===== Input material

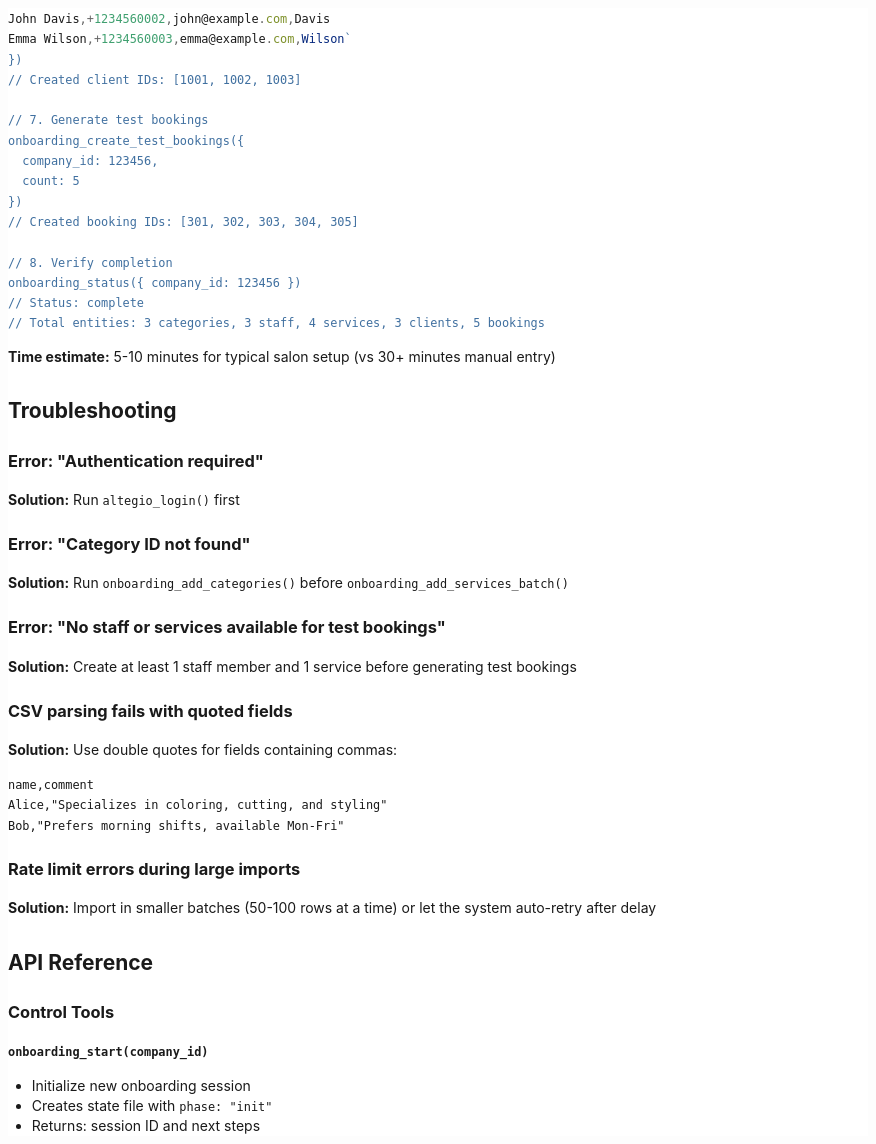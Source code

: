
 ```typescript
John Davis,+1234560002,john@example.com,Davis
Emma Wilson,+1234560003,emma@example.com,Wilson`
})
// Created client IDs: [1001, 1002, 1003]

// 7. Generate test bookings
onboarding_create_test_bookings({
  company_id: 123456,
  count: 5
})
// Created booking IDs: [301, 302, 303, 304, 305]

// 8. Verify completion
onboarding_status({ company_id: 123456 })
// Status: complete
// Total entities: 3 categories, 3 staff, 4 services, 3 clients, 5 bookings
```

**Time estimate:** 5-10 minutes for typical salon setup (vs 30+ minutes manual entry)

## Troubleshooting

### Error: "Authentication required"
**Solution:** Run `altegio_login()` first

### Error: "Category ID not found"
**Solution:** Run `onboarding_add_categories()` before `onboarding_add_services_batch()`

### Error: "No staff or services available for test bookings"
**Solution:** Create at least 1 staff member and 1 service before generating test bookings

### CSV parsing fails with quoted fields
**Solution:** Use double quotes for fields containing commas:
```csv
name,comment
Alice,"Specializes in coloring, cutting, and styling"
Bob,"Prefers morning shifts, available Mon-Fri"
```

### Rate limit errors during large imports
**Solution:** Import in smaller batches (50-100 rows at a time) or let the system auto-retry after delay

## API Reference

### Control Tools

**`onboarding_start(company_id)`**
- Initialize new onboarding session
- Creates state file with `phase: "init"`
- Returns: session ID and next steps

==========

Task goal:
Whenever the word "fields" shows up in a line of the entries, copy that line.

Written solution:
### CSV parsing fails with quoted fields
**Solution:** Use double quotes for fields containing commas:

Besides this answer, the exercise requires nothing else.